For instance, these are jobs that are so strange that one wonders how poor (or mentally disturbed) you have to be to do them :

Animal Masturbator : The sperm of animals is always in great demand, whether by researchers or famers, who want artificial insemination. The only way to obtain the sperm is to masturbate the animal and catch the semen in a pot. Whether it is a pig, ram, horse or bull, people have to physically excite the animals. When dealing with a bull, there have been cases were people have been seriously injured during this procedure. There are other options: They can ram an electric probe up an animal's rectum, shove an artificial vagina onto the animal's penis, or simply do it the old-fashioned way - manual stimulation using the hand. Electroejaculation generally requires anesthetizing the animal and is typically used on zoo dwellers. The AV - a large latex tube coated with warm lubricant - is used primarily to get sperm from dairy bulls. The bull gets randy with a cow; when he mounts the animal with his forelegs, a brave technician, AV in hand, insinuates himself between the two animals and redirects the bull's penis into the mock genitalia, which he must then hold tight while the bull orgasms. Three additional technicians anchor themselves to restraining ropes attached to a ring in the bull's nose. The same thing applies to pigs and goats. 

An artificial insemination technician, also known as Diary Cow Midwife, inserts semen deeply  into female bovine vaginas to get them pregnant.

Chicken Sexer : This gentleman stands at an assembly line and picks up fluffy, hour old, chicks, turns them upside down and squeezes their faeces out from their anuses so that he can put a finger inside in order to determine their sex. Tiny bumps indicate a male, while a flat surface is female. The males are killed. This job requires a gentle hand (so as to not damage the female chicks), a good eye (to recognize whether they have a penis or not) and the ability to forget that your whole working life is going to be spent looking at baby chicken’s sex organs.

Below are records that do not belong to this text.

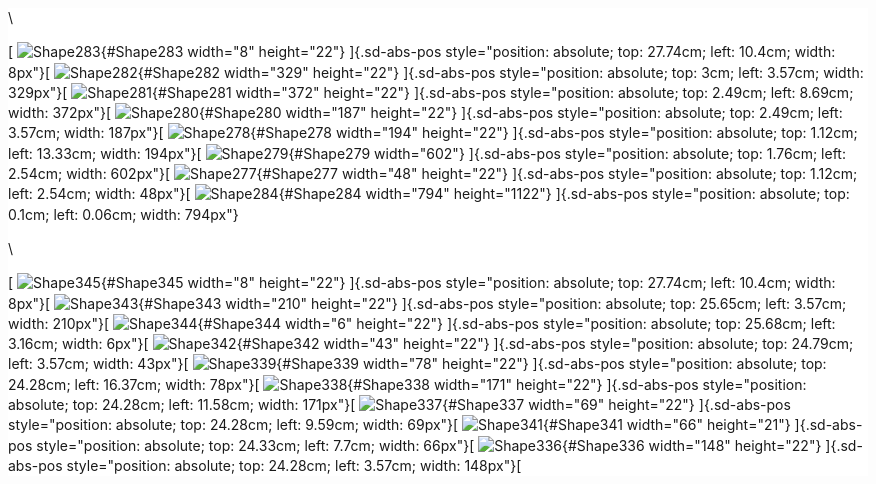 \

[ ![Shape283](en.subject_html_7fb70afc.gif){#Shape283 width="8"
height="22"} ]{.sd-abs-pos
style="position: absolute; top: 27.74cm; left: 10.4cm; width: 8px"}[
![Shape282](en.subject_html_33fe6ccf.gif){#Shape282 width="329"
height="22"} ]{.sd-abs-pos
style="position: absolute; top: 3cm; left: 3.57cm; width: 329px"}[
![Shape281](en.subject_html_3a6340cc.gif){#Shape281 width="372"
height="22"} ]{.sd-abs-pos
style="position: absolute; top: 2.49cm; left: 8.69cm; width: 372px"}[
![Shape280](en.subject_html_ab527eee.gif){#Shape280 width="187"
height="22"} ]{.sd-abs-pos
style="position: absolute; top: 2.49cm; left: 3.57cm; width: 187px"}[
![Shape278](en.subject_html_7a3d3ed1.gif){#Shape278 width="194"
height="22"} ]{.sd-abs-pos
style="position: absolute; top: 1.12cm; left: 13.33cm; width: 194px"}[
![Shape279](en.subject_html_9d258b91.gif){#Shape279 width="602"}
]{.sd-abs-pos
style="position: absolute; top: 1.76cm; left: 2.54cm; width: 602px"}[
![Shape277](en.subject_html_4d71beb8.gif){#Shape277 width="48"
height="22"} ]{.sd-abs-pos
style="position: absolute; top: 1.12cm; left: 2.54cm; width: 48px"}[
![Shape284](en.subject_html_37cfe6c4.gif){#Shape284 width="794"
height="1122"} ]{.sd-abs-pos
style="position: absolute; top: 0.1cm; left: 0.06cm; width: 794px"}

\

[ ![Shape345](en.subject_html_3b1153e1.gif){#Shape345 width="8"
height="22"} ]{.sd-abs-pos
style="position: absolute; top: 27.74cm; left: 10.4cm; width: 8px"}[
![Shape343](en.subject_html_3bf24396.gif){#Shape343 width="210"
height="22"} ]{.sd-abs-pos
style="position: absolute; top: 25.65cm; left: 3.57cm; width: 210px"}[
![Shape344](en.subject_html_55e1878d.gif){#Shape344 width="6"
height="22"} ]{.sd-abs-pos
style="position: absolute; top: 25.68cm; left: 3.16cm; width: 6px"}[
![Shape342](en.subject_html_3a7def9e.gif){#Shape342 width="43"
height="22"} ]{.sd-abs-pos
style="position: absolute; top: 24.79cm; left: 3.57cm; width: 43px"}[
![Shape339](en.subject_html_cb1320a2.gif){#Shape339 width="78"
height="22"} ]{.sd-abs-pos
style="position: absolute; top: 24.28cm; left: 16.37cm; width: 78px"}[
![Shape338](en.subject_html_ef9431ca.gif){#Shape338 width="171"
height="22"} ]{.sd-abs-pos
style="position: absolute; top: 24.28cm; left: 11.58cm; width: 171px"}[
![Shape337](en.subject_html_655bf15c.gif){#Shape337 width="69"
height="22"} ]{.sd-abs-pos
style="position: absolute; top: 24.28cm; left: 9.59cm; width: 69px"}[
![Shape341](en.subject_html_56d86817.gif){#Shape341 width="66"
height="21"} ]{.sd-abs-pos
style="position: absolute; top: 24.33cm; left: 7.7cm; width: 66px"}[
![Shape336](en.subject_html_30ee0ca9.gif){#Shape336 width="148"
height="22"} ]{.sd-abs-pos
style="position: absolute; top: 24.28cm; left: 3.57cm; width: 148px"}[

Animal Shearers : These worthies pin the rabbit down flat on a surface and then shear the hair off, often breaking the bones and making a million body cuts in the process, while listening to it scream. The same applies to sheep shearers – considered the worst  job in Australia, next to Sheep Daggers, whose entire workshop consists of bending over sheep and removing soiled wool from their backsides – a process extremely painful for the animal and backbreaking for the human.

Goose/Duck Stuffers : To make pate foie gras, the diseased duck liver so beloved of rich people, the bird has to have an aluminium or plastic tube put into its food pipe. Workers stuff corn mesh down the tubes the entire day and make sure that the retching birds keep it down. If the mesh gets stuck they have to put their fingers into the tube to make sure it is pushed down into the stomach. This goes on until the liver is as large as the bird and it can be killed.

Pig Hair Remover : The hair is pulled out from hogs while alive. Three people hold the squealing animal down and the fourth pulls out bunches of hair, which are sent to be made into brushes – after the blood is washed off.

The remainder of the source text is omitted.